Bug 226960

Summary: bonding with arp monitoring unreliable
Product: Red Hat Enterprise Linux 4 Reporter: nicholas <nicholas>
Component: kernelAssignee: Andy Gospodarek <agospoda>
Status: CLOSED DUPLICATE QA Contact: Brian Brock <bbrock>
Severity: medium Docs Contact:
Priority: medium    
Version: 4.4CC: jbaron, kajtzu, linville, peterm, tgraf
Target Milestone: ---   
Target Release: ---   
Hardware: x86_64   
OS: Linux   
Whiteboard:
Fixed In Version: Doc Type: Bug Fix
Doc Text:
Story Points: ---
Clone Of: Environment:
Last Closed: 2007-02-12 14:23:45 UTC Type: ---
Regression: --- Mount Type: ---
Documentation: --- CRM:
Verified Versions: Category: ---
oVirt Team: --- RHEL 7.3 requirements from Atomic Host:
Cloudforms Team: --- Target Upstream Version:
Embargoed:

Description nicholas 2007-02-02 09:37:38 UTC
Description of problem:
eth0 and eth1 are connected to independent unmanaged switches through backbone
to gateway. When the uplink of the switches are broken only 1 interface detects it:
bonding: bond0: backup interface eth0 is now down
bonding: bond0: backup interface eth0 is now up

If bonding module is reloaded it's 50/50 chance it's this or the other interface
detecting upstream link breakage.

Consequence: high availability is reduced, since if  uplink in the unmonitored
path breaks the operating system does not detect it, and system goes offline.

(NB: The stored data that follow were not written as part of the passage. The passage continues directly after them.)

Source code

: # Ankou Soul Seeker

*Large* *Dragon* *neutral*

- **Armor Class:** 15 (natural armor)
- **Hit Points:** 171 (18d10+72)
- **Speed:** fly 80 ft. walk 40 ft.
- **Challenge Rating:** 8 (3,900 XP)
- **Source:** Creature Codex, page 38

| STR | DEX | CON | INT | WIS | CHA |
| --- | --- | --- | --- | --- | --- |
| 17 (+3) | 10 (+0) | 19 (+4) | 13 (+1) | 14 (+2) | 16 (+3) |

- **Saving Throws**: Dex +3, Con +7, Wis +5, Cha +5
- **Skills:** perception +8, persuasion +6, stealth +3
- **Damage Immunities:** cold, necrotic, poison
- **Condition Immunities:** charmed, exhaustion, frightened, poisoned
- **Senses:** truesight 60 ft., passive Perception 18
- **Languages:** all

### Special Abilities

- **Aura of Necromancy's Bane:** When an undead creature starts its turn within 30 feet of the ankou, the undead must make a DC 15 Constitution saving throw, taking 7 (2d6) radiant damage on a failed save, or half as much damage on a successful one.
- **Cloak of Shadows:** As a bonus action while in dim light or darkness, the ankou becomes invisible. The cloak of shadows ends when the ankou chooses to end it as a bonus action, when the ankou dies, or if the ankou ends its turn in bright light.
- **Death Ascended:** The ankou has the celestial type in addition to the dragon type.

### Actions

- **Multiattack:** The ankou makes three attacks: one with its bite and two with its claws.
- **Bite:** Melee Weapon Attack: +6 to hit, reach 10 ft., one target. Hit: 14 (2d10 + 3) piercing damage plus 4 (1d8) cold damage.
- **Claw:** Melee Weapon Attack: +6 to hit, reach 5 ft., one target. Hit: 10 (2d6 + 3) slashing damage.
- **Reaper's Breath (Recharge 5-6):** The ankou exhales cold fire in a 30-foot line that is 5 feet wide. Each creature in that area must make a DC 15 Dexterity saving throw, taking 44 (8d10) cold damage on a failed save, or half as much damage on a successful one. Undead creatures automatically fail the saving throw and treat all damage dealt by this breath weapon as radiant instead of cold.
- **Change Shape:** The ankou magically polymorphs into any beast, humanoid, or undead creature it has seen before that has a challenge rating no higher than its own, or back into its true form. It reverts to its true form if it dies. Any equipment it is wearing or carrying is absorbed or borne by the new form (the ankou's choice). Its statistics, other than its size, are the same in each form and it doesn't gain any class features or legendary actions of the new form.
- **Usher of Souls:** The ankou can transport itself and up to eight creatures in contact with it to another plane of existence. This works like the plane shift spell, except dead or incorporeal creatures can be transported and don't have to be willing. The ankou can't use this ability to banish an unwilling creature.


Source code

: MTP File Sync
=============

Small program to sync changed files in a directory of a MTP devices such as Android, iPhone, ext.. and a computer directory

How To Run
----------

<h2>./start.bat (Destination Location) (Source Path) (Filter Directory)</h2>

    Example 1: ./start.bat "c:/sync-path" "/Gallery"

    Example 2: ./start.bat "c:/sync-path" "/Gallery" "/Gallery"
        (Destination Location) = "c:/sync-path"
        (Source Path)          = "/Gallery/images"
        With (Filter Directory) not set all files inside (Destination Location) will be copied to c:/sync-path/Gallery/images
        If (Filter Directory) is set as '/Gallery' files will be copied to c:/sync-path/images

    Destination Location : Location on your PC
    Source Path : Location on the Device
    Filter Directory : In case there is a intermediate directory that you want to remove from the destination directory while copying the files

Manually failing over active interface works as expected:
real:~# ifenslave -c bond0 eth0
real:~# fping ping.uio.no
ping.uio.no is alive
real:~# ifenslave -c bond0 eth1
real:~# fping ping.uio.no
ping.uio.no is alive

Im thinking it's a) the lack of arp_validate in the current redhat kernel, since
there is a lot of arp traffic on these unmanaged swithces even when they have no
uplink, 
http://article.gmane.org/gmane.linux.kernel.commits.head/87685/match=bonding+arp
or it is some specific x86_64 bug like
http://article.gmane.org/gmane.linux.kernel.commits.mm/3877/match=arp+monitoring+broken+x86+64

Version-Release number of selected component (if applicable):
real:~# uname -a
Linux real 2.6.9-42.0.8.ELsmp #1 SMP Tue Jan 23 12:49:51 EST 2007 x86_64 x86_64
x86_64 GNU/Linux


How reproducible:
always

Steps to Reproduce:
1. break uplink from unmanaged switch a
2. wait for bonding code reaction

  
Actual results:
No response on 1 of 2 interfaces

Expected results:
bonding code response on both interfaces

Additional info:

configuration
real:~# cat /etc/modprobe.conf
alias bond0 bonding
options bond0 mode=active-backup arp_interval=1000 arp_ip_target= 80.232.38.65 \ 
primary=eth1
alias eth0 e1000
alias eth1 e1000

real:~# cat /etc/sysconfig/network-scripts/ifcfg-bond0 
DEVICE=bond0
BOOTPROTO=static
BROADCAST=80.232.38.127
IPADDR=80.232.38.80
NETMASK=255.255.255.192
NETWORK=80.232.38.64
GATEWAY=80.232.38.65
ONBOOT=yes
BONDING_MASTER="yes"
BONDING_SLAVE0="eth0"
BONDING_SLAVE1="eth1" 

real:~# cat /etc/sysconfig/network-scripts/ifcfg-eth[0,1]
DEVICE=eth0
USERCTL=no
BOOTPROTO=none
ONBOOT=yes
MASTER=bond0
SLAVE=yes
DEVICE=eth1
USERCTL=no
BOOTPROTO=none
ONBOOT=yes
MASTER=bond0
SLAVE=yes
real:~# cat /proc/net/bonding/bond0 
Ethernet Channel Bonding Driver: v2.6.3 (June 8, 2005)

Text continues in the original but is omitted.